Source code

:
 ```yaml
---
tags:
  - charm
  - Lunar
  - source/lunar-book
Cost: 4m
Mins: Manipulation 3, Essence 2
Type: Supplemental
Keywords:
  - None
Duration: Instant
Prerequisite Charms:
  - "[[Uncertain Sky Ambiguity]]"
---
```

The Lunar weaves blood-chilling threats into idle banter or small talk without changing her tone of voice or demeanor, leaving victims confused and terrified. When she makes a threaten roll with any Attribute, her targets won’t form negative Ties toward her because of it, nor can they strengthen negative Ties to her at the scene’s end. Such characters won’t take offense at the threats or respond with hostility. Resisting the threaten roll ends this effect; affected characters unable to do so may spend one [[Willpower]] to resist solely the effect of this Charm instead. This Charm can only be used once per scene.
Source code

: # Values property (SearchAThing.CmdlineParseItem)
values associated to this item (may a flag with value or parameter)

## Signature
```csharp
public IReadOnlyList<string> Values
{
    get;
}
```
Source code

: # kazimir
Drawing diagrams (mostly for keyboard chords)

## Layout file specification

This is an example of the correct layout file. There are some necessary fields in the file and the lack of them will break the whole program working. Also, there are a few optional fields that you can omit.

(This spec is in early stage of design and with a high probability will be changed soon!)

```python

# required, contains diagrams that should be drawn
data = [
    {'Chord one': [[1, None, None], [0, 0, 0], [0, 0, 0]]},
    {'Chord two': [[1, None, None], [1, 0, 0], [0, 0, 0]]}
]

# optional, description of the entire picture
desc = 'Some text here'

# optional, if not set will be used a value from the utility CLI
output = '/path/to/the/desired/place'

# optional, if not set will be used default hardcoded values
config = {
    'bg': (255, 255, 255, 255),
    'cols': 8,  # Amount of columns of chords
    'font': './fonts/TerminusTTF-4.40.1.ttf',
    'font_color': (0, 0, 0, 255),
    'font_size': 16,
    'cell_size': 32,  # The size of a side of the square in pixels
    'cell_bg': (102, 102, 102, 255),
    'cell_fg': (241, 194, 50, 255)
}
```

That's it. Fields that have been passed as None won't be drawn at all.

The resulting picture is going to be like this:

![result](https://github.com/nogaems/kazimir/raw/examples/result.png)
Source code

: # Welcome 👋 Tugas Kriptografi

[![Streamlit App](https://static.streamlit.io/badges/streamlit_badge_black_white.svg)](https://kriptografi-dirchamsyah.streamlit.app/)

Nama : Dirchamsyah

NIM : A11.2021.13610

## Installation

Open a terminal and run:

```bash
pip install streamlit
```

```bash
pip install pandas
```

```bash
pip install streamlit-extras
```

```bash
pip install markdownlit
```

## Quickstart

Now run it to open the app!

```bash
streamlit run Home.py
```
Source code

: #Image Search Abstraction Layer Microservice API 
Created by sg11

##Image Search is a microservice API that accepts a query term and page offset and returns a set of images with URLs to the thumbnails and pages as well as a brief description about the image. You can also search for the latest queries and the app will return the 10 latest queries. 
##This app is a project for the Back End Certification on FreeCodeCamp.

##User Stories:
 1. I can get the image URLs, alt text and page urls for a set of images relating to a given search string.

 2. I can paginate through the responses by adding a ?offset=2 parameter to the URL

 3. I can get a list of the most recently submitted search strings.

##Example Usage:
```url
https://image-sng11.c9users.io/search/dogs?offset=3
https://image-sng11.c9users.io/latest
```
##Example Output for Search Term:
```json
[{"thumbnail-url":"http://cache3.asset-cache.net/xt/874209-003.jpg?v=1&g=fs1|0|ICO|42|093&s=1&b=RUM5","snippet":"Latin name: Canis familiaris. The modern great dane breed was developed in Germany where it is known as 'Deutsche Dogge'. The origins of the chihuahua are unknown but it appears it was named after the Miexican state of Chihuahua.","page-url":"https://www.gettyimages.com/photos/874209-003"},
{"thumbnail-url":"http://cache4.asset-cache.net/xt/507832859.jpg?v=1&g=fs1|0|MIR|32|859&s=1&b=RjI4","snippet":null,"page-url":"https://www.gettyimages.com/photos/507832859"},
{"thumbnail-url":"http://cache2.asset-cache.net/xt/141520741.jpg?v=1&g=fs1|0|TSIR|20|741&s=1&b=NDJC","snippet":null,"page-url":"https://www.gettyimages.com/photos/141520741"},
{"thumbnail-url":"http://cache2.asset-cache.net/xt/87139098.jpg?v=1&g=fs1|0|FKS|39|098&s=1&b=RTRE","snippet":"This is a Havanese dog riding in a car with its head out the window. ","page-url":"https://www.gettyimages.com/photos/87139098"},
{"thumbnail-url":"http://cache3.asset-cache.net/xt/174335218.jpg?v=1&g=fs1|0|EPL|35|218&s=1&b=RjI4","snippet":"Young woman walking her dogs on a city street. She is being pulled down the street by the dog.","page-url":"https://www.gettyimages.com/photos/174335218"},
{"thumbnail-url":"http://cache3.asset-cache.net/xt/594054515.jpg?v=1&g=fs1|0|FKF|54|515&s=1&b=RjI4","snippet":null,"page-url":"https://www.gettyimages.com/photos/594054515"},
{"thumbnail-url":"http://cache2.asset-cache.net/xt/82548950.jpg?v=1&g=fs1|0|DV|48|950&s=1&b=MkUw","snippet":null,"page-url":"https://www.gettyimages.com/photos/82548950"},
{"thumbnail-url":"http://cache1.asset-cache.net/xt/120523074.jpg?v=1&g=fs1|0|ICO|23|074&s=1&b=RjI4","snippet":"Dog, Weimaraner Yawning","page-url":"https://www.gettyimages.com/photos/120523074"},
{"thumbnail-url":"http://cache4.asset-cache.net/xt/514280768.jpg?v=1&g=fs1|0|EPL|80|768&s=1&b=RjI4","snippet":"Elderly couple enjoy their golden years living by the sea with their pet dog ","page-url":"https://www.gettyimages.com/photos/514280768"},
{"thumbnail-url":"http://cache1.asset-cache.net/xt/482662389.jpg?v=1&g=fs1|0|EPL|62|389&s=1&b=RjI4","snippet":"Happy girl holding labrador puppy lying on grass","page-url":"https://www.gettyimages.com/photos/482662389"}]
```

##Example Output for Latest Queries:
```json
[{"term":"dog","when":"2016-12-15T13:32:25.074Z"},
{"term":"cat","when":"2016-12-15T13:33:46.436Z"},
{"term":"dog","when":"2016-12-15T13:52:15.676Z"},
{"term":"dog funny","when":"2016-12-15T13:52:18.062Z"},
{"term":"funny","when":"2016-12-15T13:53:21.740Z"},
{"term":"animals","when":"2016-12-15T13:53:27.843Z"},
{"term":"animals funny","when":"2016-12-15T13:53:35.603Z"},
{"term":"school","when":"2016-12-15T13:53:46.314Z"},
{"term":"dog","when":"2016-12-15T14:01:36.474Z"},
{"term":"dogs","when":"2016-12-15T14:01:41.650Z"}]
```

- Brief
Copy out the data shown above without altering anything.

- Solution to this exercise
Source code

:
 ```yaml
---
tags:
  - charm
  - Lunar
  - source/lunar-book
Cost: 4m
Mins: Manipulation 3, Essence 2
Type: Supplemental
Keywords:
  - None
Duration: Instant
Prerequisite Charms:
  - "[[Uncertain Sky Ambiguity]]"
---
```

The Lunar weaves blood-chilling threats into idle banter or small talk without changing her tone of voice or demeanor, leaving victims confused and terrified. When she makes a threaten roll with any Attribute, her targets won’t form negative Ties toward her because of it, nor can they strengthen negative Ties to her at the scene’s end. Such characters won’t take offense at the threats or respond with hostility. Resisting the threaten roll ends this effect; affected characters unable to do so may spend one [[Willpower]] to resist solely the effect of this Charm instead. This Charm can only be used once per scene.
Source code

: # Values property (SearchAThing.CmdlineParseItem)
values associated to this item (may a flag with value or parameter)

## Signature
```csharp
public IReadOnlyList<string> Values
{
    get;
}
```
Source code

: # kazimir
Drawing diagrams (mostly for keyboard chords)

## Layout file specification

This is an example of the correct layout file. There are some necessary fields in the file and the lack of them will break the whole program working. Also, there are a few optional fields that you can omit.

(This spec is in early stage of design and with a high probability will be changed soon!)

```python

# required, contains diagrams that should be drawn
data = [
    {'Chord one': [[1, None, None], [0, 0, 0], [0, 0, 0]]},
    {'Chord two': [[1, None, None], [1, 0, 0], [0, 0, 0]]}
]

# optional, description of the entire picture
desc = 'Some text here'

# optional, if not set will be used a value from the utility CLI
output = '/path/to/the/desired/place'

# optional, if not set will be used default hardcoded values
config = {
    'bg': (255, 255, 255, 255),
    'cols': 8,  # Amount of columns of chords
    'font': './fonts/TerminusTTF-4.40.1.ttf',
    'font_color': (0, 0, 0, 255),
    'font_size': 16,
    'cell_size': 32,  # The size of a side of the square in pixels
    'cell_bg': (102, 102, 102, 255),
    'cell_fg': (241, 194, 50, 255)
}
```

That's it. Fields that have been passed as None won't be drawn at all.

The resulting picture is going to be like this:

![result](https://github.com/nogaems/kazimir/raw/examples/result.png)
Source code

: # Welcome 👋 Tugas Kriptografi

[![Streamlit App](https://static.streamlit.io/badges/streamlit_badge_black_white.svg)](https://kriptografi-dirchamsyah.streamlit.app/)

Nama : Dirchamsyah

NIM : A11.2021.13610

## Installation

Open a terminal and run:

```bash
pip install streamlit
```

```bash
pip install pandas
```

```bash
pip install streamlit-extras
```

```bash
pip install markdownlit
```

## Quickstart

Now run it to open the app!

```bash
streamlit run Home.py
```
Source code

: #Image Search Abstraction Layer Microservice API 
Created by sg11

##Image Search is a microservice API that accepts a query term and page offset and returns a set of images with URLs to the thumbnails and pages as well as a brief description about the image. You can also search for the latest queries and the app will return the 10 latest queries. 
##This app is a project for the Back End Certification on FreeCodeCamp.

##User Stories:
 1. I can get the image URLs, alt text and page urls for a set of images relating to a given search string.

 2. I can paginate through the responses by adding a ?offset=2 parameter to the URL

 3. I can get a list of the most recently submitted search strings.

##Example Usage:
```url
https://image-sng11.c9users.io/search/dogs?offset=3
https://image-sng11.c9users.io/latest
```
##Example Output for Search Term:
```json
[{"thumbnail-url":"http://cache3.asset-cache.net/xt/874209-003.jpg?v=1&g=fs1|0|ICO|42|093&s=1&b=RUM5","snippet":"Latin name: Canis familiaris. The modern great dane breed was developed in Germany where it is known as 'Deutsche Dogge'. The origins of the chihuahua are unknown but it appears it was named after the Miexican state of Chihuahua.","page-url":"https://www.gettyimages.com/photos/874209-003"},
{"thumbnail-url":"http://cache4.asset-cache.net/xt/507832859.jpg?v=1&g=fs1|0|MIR|32|859&s=1&b=RjI4","snippet":null,"page-url":"https://www.gettyimages.com/photos/507832859"},
{"thumbnail-url":"http://cache2.asset-cache.net/xt/141520741.jpg?v=1&g=fs1|0|TSIR|20|741&s=1&b=NDJC","snippet":null,"page-url":"https://www.gettyimages.com/photos/141520741"},
{"thumbnail-url":"http://cache2.asset-cache.net/xt/87139098.jpg?v=1&g=fs1|0|FKS|39|098&s=1&b=RTRE","snippet":"This is a Havanese dog riding in a car with its head out the window. ","page-url":"https://www.gettyimages.com/photos/87139098"},
{"thumbnail-url":"http://cache3.asset-cache.net/xt/174335218.jpg?v=1&g=fs1|0|EPL|35|218&s=1&b=RjI4","snippet":"Young woman walking her dogs on a city street. She is being pulled down the street by the dog.","page-url":"https://www.gettyimages.com/photos/174335218"},
{"thumbnail-url":"http://cache3.asset-cache.net/xt/594054515.jpg?v=1&g=fs1|0|FKF|54|515&s=1&b=RjI4","snippet":null,"page-url":"https://www.gettyimages.com/photos/594054515"},
{"thumbnail-url":"http://cache2.asset-cache.net/xt/82548950.jpg?v=1&g=fs1|0|DV|48|950&s=1&b=MkUw","snippet":null,"page-url":"https://www.gettyimages.com/photos/82548950"},
{"thumbnail-url":"http://cache1.asset-cache.net/xt/120523074.jpg?v=1&g=fs1|0|ICO|23|074&s=1&b=RjI4","snippet":"Dog, Weimaraner Yawning","page-url":"https://www.gettyimages.com/photos/120523074"},
{"thumbnail-url":"http://cache4.asset-cache.net/xt/514280768.jpg?v=1&g=fs1|0|EPL|80|768&s=1&b=RjI4","snippet":"Elderly couple enjoy their golden years living by the sea with their pet dog ","page-url":"https://www.gettyimages.com/photos/514280768"},
{"thumbnail-url":"http://cache1.asset-cache.net/xt/482662389.jpg?v=1&g=fs1|0|EPL|62|389&s=1&b=RjI4","snippet":"Happy girl holding labrador puppy lying on grass","page-url":"https://www.gettyimages.com/photos/482662389"}]
```

##Example Output for Latest Queries:
```json
[{"term":"dog","when":"2016-12-15T13:32:25.074Z"},
{"term":"cat","when":"2016-12-15T13:33:46.436Z"},
{"term":"dog","when":"2016-12-15T13:52:15.676Z"},
{"term":"dog funny","when":"2016-12-15T13:52:18.062Z"},
{"term":"funny","when":"2016-12-15T13:53:21.740Z"},
{"term":"animals","when":"2016-12-15T13:53:27.843Z"},
{"term":"animals funny","when":"2016-12-15T13:53:35.603Z"},
{"term":"school","when":"2016-12-15T13:53:46.314Z"},
{"term":"dog","when":"2016-12-15T14:01:36.474Z"},
{"term":"dogs","when":"2016-12-15T14:01:41.650Z"}]
```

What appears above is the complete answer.